For good measure, McCain has also stated that, had he been South Dakota’s governor, he would definitely have signed on to that state’s proposed abortion ban. This was enough for the Reverend Falwell, who told ABC News that the pro-lifers in America are “comfortable” with where John McCain stands on the issue of abortion. Mission accomplished.Going deep to win it all
Unfortunately for McCain, Falwell didn’t make it to the 2008 elections. He passed away in May of 2007. It is unclear how much, if any, fence mending he has done with Pat Robertson. Other evangelical leaders, such as the Reverend Louis P. Sheldon (Traditional Values Coalition) and James Dobson (Focus on the Family) are still wary of McCain. Not to worry, McCain is continuing on his own path to right-wing acceptance.

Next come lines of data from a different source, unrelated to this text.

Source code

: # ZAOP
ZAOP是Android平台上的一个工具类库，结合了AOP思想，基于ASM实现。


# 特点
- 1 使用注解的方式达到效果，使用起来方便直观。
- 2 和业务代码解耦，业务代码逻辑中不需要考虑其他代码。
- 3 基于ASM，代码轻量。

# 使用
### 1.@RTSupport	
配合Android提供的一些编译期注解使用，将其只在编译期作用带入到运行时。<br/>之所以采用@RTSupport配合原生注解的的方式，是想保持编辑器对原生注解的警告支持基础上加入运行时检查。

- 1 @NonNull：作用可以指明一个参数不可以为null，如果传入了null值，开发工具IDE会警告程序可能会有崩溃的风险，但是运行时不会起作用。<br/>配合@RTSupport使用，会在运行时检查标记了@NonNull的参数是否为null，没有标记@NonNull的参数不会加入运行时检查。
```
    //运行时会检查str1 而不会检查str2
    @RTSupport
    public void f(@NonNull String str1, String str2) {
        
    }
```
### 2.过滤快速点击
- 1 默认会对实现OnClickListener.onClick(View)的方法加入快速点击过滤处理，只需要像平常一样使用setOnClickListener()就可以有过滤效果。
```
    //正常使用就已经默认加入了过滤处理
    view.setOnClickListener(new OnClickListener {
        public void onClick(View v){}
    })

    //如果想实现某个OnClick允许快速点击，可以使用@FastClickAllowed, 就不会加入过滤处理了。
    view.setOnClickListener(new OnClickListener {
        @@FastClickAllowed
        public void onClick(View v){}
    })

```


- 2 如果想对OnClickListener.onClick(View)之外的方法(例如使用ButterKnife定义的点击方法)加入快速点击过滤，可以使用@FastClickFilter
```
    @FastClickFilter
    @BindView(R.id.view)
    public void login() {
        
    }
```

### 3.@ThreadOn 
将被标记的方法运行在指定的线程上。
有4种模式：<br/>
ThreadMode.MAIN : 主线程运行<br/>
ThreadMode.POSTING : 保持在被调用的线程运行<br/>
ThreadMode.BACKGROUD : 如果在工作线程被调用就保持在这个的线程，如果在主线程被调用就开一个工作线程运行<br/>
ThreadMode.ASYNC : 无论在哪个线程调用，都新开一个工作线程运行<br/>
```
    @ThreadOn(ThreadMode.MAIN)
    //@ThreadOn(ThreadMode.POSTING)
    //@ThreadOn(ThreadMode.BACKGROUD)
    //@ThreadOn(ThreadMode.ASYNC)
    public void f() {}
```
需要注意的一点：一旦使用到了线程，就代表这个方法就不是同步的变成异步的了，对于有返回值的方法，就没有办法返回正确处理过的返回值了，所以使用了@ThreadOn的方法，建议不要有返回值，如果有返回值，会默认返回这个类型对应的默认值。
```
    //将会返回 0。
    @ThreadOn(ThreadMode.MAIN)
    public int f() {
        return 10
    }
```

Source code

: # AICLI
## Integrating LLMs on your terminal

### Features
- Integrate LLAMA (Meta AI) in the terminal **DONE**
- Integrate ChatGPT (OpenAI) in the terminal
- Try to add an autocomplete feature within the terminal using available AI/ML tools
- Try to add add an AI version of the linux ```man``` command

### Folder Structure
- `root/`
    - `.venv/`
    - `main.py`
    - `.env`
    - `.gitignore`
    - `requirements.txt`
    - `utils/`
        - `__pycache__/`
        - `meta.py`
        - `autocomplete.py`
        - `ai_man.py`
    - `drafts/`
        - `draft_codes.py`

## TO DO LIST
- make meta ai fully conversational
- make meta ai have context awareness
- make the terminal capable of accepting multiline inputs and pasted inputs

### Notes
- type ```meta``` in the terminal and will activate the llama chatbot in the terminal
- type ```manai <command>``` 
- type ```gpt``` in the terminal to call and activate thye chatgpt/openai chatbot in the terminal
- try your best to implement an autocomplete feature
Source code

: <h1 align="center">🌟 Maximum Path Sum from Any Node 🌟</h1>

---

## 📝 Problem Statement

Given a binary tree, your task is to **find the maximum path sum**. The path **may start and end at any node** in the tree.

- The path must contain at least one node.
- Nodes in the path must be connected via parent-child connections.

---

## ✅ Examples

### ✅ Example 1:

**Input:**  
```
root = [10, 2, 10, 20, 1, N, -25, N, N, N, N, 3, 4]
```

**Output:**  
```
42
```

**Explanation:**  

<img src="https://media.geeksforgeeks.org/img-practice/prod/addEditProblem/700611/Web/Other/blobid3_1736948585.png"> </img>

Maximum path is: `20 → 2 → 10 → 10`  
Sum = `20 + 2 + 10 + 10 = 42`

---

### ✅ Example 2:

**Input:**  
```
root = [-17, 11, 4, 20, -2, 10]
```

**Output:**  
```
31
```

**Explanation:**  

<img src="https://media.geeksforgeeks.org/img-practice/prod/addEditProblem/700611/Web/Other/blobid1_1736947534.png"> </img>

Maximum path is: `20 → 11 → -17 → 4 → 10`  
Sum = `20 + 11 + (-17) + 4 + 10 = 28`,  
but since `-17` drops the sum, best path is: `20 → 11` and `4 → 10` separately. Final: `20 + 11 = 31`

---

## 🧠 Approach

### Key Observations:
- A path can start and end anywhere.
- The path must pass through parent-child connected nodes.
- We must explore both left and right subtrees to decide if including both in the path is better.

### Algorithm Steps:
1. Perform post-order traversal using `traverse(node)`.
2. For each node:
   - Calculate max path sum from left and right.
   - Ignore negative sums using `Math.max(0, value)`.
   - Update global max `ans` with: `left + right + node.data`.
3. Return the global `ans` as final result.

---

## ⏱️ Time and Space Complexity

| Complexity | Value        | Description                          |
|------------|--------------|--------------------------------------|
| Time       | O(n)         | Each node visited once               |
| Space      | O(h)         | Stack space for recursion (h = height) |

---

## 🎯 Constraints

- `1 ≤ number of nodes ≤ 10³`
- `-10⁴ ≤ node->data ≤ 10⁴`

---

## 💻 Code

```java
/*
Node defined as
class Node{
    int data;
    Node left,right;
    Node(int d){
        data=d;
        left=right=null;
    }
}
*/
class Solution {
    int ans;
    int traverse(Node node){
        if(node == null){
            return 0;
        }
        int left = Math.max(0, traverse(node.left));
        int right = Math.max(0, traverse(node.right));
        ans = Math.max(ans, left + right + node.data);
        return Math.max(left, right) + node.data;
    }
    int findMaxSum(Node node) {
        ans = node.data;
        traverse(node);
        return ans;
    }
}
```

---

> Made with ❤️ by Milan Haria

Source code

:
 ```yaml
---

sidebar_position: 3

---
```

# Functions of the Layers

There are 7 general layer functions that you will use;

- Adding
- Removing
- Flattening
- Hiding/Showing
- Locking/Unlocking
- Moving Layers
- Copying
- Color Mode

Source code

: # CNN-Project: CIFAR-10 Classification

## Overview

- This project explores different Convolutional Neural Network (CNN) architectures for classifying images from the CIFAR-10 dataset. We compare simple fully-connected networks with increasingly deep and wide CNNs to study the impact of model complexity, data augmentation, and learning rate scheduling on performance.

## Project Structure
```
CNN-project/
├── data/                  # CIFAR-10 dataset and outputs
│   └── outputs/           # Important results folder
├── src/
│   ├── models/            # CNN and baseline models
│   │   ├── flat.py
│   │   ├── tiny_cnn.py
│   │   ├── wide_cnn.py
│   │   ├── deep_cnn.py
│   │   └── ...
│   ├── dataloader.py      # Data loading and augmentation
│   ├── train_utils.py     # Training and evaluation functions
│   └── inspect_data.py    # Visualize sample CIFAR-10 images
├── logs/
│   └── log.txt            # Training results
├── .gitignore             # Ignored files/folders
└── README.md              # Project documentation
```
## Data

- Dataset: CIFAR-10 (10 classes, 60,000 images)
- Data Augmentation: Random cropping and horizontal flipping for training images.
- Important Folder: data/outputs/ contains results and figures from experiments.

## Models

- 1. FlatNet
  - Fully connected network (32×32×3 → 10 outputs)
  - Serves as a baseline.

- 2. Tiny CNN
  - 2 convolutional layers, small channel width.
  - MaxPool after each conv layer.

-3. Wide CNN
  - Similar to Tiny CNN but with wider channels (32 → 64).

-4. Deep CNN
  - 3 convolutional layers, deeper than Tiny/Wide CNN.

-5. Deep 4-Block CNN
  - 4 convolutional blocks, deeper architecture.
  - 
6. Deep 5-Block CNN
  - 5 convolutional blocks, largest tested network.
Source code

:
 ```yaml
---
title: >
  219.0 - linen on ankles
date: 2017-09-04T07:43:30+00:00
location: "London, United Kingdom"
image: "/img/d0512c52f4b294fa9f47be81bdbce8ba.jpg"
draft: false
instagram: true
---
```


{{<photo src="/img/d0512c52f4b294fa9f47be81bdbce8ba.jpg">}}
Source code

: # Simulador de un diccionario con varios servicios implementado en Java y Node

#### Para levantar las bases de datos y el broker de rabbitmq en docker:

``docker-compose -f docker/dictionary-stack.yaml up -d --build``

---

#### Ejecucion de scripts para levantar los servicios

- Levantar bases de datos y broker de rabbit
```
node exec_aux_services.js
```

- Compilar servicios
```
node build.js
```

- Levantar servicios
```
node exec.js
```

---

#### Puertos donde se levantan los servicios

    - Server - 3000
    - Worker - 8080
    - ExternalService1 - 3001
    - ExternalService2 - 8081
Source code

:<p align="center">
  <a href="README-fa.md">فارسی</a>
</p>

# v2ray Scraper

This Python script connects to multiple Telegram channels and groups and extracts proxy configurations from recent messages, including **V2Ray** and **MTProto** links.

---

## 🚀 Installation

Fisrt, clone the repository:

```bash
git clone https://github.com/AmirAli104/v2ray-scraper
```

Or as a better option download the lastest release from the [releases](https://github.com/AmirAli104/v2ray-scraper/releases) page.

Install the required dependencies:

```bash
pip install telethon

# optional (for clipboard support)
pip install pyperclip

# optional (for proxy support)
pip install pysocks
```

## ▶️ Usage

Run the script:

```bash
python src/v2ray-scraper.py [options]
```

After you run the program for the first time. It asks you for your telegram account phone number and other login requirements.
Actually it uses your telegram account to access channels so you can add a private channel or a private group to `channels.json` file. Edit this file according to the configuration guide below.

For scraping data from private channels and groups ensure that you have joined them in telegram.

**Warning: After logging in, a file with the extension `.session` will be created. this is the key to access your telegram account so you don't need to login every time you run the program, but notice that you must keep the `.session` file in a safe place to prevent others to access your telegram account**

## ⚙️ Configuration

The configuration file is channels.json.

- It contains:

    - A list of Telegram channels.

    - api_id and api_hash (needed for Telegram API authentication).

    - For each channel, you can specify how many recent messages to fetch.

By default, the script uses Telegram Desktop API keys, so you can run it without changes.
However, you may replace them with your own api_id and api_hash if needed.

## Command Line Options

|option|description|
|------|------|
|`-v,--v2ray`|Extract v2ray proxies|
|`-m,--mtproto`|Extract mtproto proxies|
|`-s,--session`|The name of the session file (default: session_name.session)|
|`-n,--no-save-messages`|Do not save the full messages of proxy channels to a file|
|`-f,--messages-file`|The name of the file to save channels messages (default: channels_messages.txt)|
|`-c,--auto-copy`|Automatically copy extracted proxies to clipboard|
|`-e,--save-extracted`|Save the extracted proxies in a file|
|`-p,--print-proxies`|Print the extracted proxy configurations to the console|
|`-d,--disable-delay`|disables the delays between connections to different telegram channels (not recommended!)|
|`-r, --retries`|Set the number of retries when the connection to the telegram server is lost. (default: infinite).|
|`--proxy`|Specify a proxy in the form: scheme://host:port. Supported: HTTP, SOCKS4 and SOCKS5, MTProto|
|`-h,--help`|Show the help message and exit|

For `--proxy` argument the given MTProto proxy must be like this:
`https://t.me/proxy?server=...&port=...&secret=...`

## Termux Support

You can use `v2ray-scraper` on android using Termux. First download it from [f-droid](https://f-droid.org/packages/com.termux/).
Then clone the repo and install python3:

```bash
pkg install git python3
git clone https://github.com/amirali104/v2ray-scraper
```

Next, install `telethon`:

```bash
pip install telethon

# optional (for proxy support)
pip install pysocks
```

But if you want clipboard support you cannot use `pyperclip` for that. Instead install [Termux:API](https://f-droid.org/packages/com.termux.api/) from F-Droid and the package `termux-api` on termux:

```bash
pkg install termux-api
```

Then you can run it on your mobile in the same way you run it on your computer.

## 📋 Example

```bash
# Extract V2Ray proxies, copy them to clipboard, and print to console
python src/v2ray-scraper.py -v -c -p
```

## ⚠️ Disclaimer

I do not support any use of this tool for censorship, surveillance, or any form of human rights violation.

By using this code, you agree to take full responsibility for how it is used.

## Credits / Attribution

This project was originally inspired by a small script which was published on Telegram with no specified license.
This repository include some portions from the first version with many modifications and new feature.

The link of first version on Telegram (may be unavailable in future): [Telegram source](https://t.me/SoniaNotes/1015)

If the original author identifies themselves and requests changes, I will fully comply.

McCain has sought and won the endorsement of the Reverend John Hagee, Pastor of the 19,000-member Cornerstone Church in San Antonio and founder of the pro-Israel lobby group Christians United for Israel. (So much for the separation between church and state.) Hagee harbors some warped beliefs, like all Muslims have a mandate to kill Christians and Jews because it is taught in the Quran and that Hurricane Katrina happened because New Orleans had planned a Gay Pride parade on the Monday that Katrina came ashore. Hagee also harbors some very dangerous beliefs. For example, in a 2006 address to CUFI, Hagee stated that the United States must join Israel in a pre-emptive military strike against Iran to fulfill God’s plan. The plan is “a biblically prophesized end-time confrontation with Iran, which will lead to the Rapture, Tribulation, and Second Coming of Christ.”
When questioned about embracing Hagee, McCain stated that he is “very proud of the Pastor John Hagee’s spiritual leadership to thousands of people…I am not endorsing some of their positions.” I’m not sure that would be enough for me because I do not know how you separate the two, but it was certainly enough for the mainstream media.
If Hagee isn’t enough to scare you, McCain has also received the endorsement of the Reverend Rod Parsley of the World Harvest Church of Columbus, Ohio, who called McCain a “strong, true, consistent conservative.” Parsley has written a number of books aimed at his targets: Activist judges, those who support separation between church and state, homosexuals, the “abortion industry” and the entertainment industry. In turn, McCain referred to Parsley as a “spiritual guide.”The mainstream media is asleep at the switch
The mainstream media is asleep at the switch when it comes to John McCain, but certainly not when it comes to Barack Obama. The media hounded Obama for days, even weeks, when it came to his association with the Reverend Jeremiah Wright, in spite of the fact that he took a stand denouncing Wright’s anti-American statements. In the final analysis, Obama told CNN that he would have left his church had Wright not retired. There has been no such grilling and dogging of McCain.
The media has instead chosen to focus on the insult Hagee leveled at the Catholic Church by calling it, among other things, a 'false cult system' rather than cover his more dangerous beliefs that could very well influence American foreign policy. As for McCain’s association with the Reverend Rod Parsley, it hasn’t even made a blip on the mainstream media radar screen. Yet, McCain has not renounced his association with either Hagee or Parsley. In fact, he proudly carries these endorsements on his sleeve, unscathed I might add, in his relentless march to 1600 Pennsylvania Avenue.